Par Franck Cognard

extraction ADN
extraction ADN © Radio France / CIMMYT

Avant-hier, à Lyon et à Strasbourg, deux affaires de viols et de meurtre ont été résolues, respectivement 13 et 27 ans après les faits. Dans ces deux cas, comme dans l'affaire Elodie Kulik, ces rebondissements sont dus aux avancées scientifiques, et notamment aux recherches ADN. De plus en plus, la police arrive à résoudre ce que les Américains appellent des "cold cases".

Il y cinq ans, la police judiciaire française a été sensibilisée à ces affaires non résolues. Une note a été adressée aux enquêteurs, partout en France : « n'hésitez pas à rouvrir de vieux dossiers et à les réexaminer ». Par exemple, aujourd'hui, on sait qu’une identification peut être faite grâce aux empreintes palmaires (la paume de la main plutôt que le bout des doigts). C’était impossible il y a 10 ans. L'ADN peut aujourd’hui être extrait à partir de micro cellules ; c’était impensable il y a quelques années.

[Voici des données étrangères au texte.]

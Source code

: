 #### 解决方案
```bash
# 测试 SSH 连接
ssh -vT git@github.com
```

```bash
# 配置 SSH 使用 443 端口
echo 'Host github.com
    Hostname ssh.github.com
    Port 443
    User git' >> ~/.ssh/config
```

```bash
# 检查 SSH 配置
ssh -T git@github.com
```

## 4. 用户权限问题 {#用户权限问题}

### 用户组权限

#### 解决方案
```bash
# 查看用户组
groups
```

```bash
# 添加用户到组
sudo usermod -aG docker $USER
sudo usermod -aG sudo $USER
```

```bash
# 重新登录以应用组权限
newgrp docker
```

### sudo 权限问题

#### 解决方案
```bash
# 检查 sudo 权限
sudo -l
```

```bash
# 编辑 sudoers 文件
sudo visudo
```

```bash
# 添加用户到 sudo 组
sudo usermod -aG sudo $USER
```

Alors évidemment, il y a des conditions pour que ressortent ces affaires qui datent. D'abord, il faut que les scellés existent encore.

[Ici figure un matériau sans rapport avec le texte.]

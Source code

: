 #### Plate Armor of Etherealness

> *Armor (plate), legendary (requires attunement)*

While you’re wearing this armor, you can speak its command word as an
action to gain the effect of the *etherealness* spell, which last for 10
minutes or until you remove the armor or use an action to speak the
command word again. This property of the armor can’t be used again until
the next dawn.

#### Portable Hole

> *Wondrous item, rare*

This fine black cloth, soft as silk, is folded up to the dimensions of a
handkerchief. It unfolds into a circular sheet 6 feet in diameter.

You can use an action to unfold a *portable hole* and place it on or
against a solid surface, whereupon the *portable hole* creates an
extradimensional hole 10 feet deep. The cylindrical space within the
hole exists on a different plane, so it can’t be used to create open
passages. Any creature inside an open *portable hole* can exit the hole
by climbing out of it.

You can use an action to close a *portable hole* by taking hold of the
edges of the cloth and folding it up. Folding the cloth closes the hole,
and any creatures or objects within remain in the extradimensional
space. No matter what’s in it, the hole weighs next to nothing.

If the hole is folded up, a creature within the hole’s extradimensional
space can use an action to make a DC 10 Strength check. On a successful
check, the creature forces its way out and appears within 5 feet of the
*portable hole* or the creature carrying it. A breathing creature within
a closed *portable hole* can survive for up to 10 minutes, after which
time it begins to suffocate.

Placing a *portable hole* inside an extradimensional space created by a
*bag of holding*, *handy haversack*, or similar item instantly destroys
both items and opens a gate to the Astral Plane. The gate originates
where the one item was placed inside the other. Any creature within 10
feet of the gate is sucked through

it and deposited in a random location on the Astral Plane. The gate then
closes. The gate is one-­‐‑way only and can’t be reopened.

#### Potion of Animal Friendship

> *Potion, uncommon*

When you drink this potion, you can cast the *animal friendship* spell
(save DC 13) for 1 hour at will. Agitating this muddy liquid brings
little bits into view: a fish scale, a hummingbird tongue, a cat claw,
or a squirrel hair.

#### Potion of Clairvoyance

Frédéric Malon, patron de l'OCRVP, l'Office de répression des violences aux personnes :

La première condition, effectivement, c’est que ces scellés aient été conservés, qu’ils l’aient été dans de bonnes conditions –et non pas par exemple sous un emballage plastique humide, mais plutôt dans des enveloppes cartonnées, par exemple, et dans un endroit sec.

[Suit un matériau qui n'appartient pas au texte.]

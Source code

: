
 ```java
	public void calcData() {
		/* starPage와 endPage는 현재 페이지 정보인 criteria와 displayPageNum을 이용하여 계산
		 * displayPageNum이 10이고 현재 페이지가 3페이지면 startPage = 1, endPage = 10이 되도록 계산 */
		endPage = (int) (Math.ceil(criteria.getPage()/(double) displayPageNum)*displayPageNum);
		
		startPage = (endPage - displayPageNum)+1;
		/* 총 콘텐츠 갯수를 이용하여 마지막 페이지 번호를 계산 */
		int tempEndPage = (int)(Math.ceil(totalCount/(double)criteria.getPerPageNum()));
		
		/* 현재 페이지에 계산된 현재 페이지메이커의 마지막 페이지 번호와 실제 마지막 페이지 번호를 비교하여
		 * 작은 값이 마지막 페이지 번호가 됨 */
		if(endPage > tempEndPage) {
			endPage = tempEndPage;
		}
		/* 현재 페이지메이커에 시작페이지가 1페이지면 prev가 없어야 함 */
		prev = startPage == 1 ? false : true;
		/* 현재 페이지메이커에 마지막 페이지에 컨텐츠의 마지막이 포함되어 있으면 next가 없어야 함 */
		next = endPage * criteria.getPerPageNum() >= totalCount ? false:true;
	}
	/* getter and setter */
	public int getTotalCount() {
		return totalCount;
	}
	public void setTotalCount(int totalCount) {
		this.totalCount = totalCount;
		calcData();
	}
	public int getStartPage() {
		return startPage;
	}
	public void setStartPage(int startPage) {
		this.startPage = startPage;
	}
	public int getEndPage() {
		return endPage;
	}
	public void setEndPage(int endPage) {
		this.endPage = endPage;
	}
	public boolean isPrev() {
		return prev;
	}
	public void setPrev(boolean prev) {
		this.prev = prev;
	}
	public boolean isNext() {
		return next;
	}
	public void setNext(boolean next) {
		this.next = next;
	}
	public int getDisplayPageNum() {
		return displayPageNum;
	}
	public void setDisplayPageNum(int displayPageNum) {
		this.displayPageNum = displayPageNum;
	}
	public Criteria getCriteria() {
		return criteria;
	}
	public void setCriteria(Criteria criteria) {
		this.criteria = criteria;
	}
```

Autre condition pour que la justice (puisque c’est elle qui le fait formellement) rouvre un dossier : la prescription.

Elle est de 10 ans dans les affaires criminelles, donc il faut impérativement que cette prescription ait été interrompue par des actes judiciaires, au plus tard tous les 10 ans. Mais il n'y a pas que l'ADN, même si on en parle beaucoup, qui permet de « sortir » (comme le disent les policiers dans leur jargon) ces affaires non résolues. Il y a aussi l'utilisation de nouveaux fichiers comme celui des délinquants sexuels, le fichier Salvac, qui permet des recoupements entre crimes au mode opératoire similaire, ou encore il y a la connexion avec des fichiers étrangers via Interpol.

- Sait-on combien il y a d'affaires non résolues dans les tiroirs de la police ?

Non, on ne sait pas précisément, mais on peut faire un calcul à la louche pour les dossiers où il y a eu homicide ou tentative d’homicide. Il y en a à peu près 1500 par an en France, et 95% sont résolus par la police. Donc 75 affaires sont non résolues chaque année. Sur un quart de siècle, cela en fait donc environ 2000.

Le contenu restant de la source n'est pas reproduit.